Source:
https://scmp.com/article/970971/route-irish-our-name

Route Irish; In Our Name

Route Irish
Mark Womack, Andrea Lowe, John Bishop
Director: Ken Loach

In Our Name
Joanne Froggatt, Mel Raido, Chloe Jayne-Wilkinson
Director: Brian Welsh

The title of Ken Loach's latest film alludes to the road between Baghdad's international airport and the city's heavily protected governmental and embassy district, called the Green Zone. It's on this route that Frankie (John Bishop), a Briton working for a private security contractor, dies in mysterious circumstances. What follows is a conspiracy thriller which sees Frankie's best friend, retired soldier-turned-mercenary Fergus (Mark Womack), trying to piece together the truth behind the deadly event.

True to Loach's political stance, Route Irish is basically a treatise against the West's meddling in Iraq. What's not typical of this Loach film, however, is its abundance of gunfights, bloodshed and explosions, which relegate the human trauma to the background of the story.

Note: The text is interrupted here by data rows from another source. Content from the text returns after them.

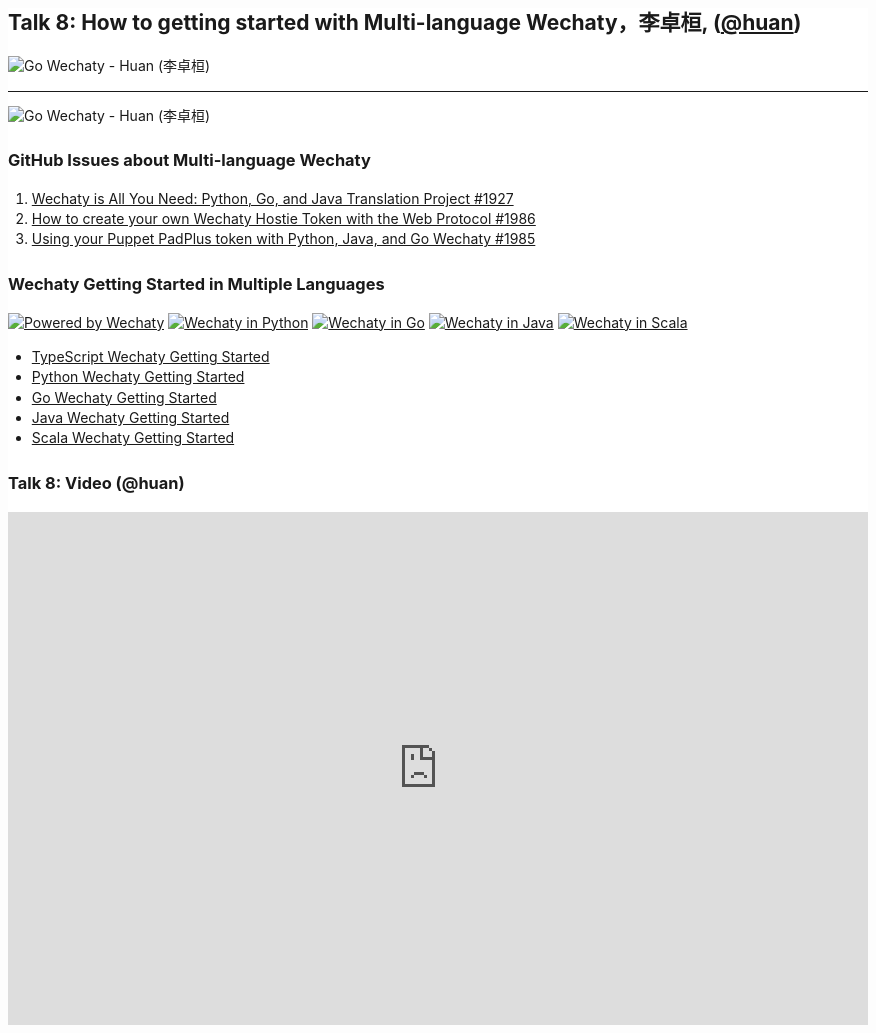 ## Talk 8: How to getting started with Multi-language Wechaty，李卓桓, ([@huan](https://github.com/huan))

![Go Wechaty - Huan (李卓桓)](/assets/2020/multi-language-wechaty-beta-released/huan-talk-1.jpg)

---

![Go Wechaty - Huan (李卓桓)](/assets/2020/multi-language-wechaty-beta-released/huan-talk-2.jpg)

### GitHub Issues about Multi-language Wechaty

1. [Wechaty is All You Need: Python, Go, and Java Translation Project #1927](https://github.com/wechaty/wechaty/issues/1927)
1. [How to create your own Wechaty Hostie Token with the Web Protocol #1986](https://github.com/wechaty/wechaty/issues/1986)
1. [Using your Puppet PadPlus token with Python, Java, and Go Wechaty #1985](https://github.com/wechaty/wechaty/issues/1985)

### Wechaty Getting Started in Multiple Languages

[![Powered by Wechaty](https://img.shields.io/badge/Powered%20By-Wechaty-brightgreen.svg)](https://github.com/Wechaty/wechaty)
[![Wechaty in Python](https://img.shields.io/badge/Wechaty-Python-blue)](https://github.com/wechaty/python-wechaty)
[![Wechaty in Go](https://img.shields.io/badge/Wechaty-Go-7de)](https://github.com/wechaty/go-wechaty)
[![Wechaty in Java](https://img.shields.io/badge/Wechaty-Java-blue)](https://github.com/wechaty/java-wechaty)
[![Wechaty in Scala](https://img.shields.io/badge/Wechaty-Scala-890)](https://github.com/wechaty/scala-wechaty)

- [TypeScript Wechaty Getting Started](https://github.com/wechaty/wechaty-getting-started)
- [Python Wechaty Getting Started](https://github.com/wechaty/python-wechaty-getting-started)
- [Go Wechaty Getting Started](https://github.com/wechaty/go-wechaty-getting-started)
- [Java Wechaty Getting Started](https://github.com/wechaty/java-wechaty-getting-started)
- [Scala Wechaty Getting Started](https://github.com/wechaty/scala-wechaty-getting-started)

### Talk 8: Video (@huan)

<div class="video-container" style="
    position: relative;
    padding-bottom:56.25%;
    padding-top:30px;
    height:0;
    overflow:hidden;
">
<iframe
  src="https://www.youtube.com/embed/fluenDIHZec?start=6170"
  width="560"
  height="315"
  frameborder="0"
  allowfullscreen=""
  style="
    position: absolute;
    top:0;
    left:0;
    width:100%;
    height:100%;
"></iframe></div>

It's ironic that the film's most telling moment comes in a confrontation between Fergus and Hakim, a Kurdish musician who Fergus has roped in to make sense of the videos and messages in a cellphone Frankie left behind. When Hakim learns why Fergus is so worked up, he berates him for only caring because a white man is dead. 'How about the Iraqis?' he says, in a comment that could be a spot-on critique of Loach's view.

More nuanced is first-time filmmaker Brian Welsh's In Our Name. What it lacks in budget it makes up with a focused, nuanced look at the problems British soldiers face as they return from duty in Iraq to find their home a strange land, too quiet and cold for their liking.

At the centre of Welsh's film is Suzy (Joanne Froggatt), who has just returned from a 14-month tour in Basra. While her appearance suggests otherwise, she suffers from nightmares and paranoia.

Froggatt gives an astounding performance as the troubled Suzy, relaying precisely the anguish of not being able to exorcise her demons while having to put on a forced fa?ade so as to keep her own military career on course.

In Our Name is much more layered than Route Irish, a film that feels undercooked when compared to Loach's other work.

Extras: no extras for Route Irish; feature commentary from Welsh and producer Michelle Eastwood for In Our Name.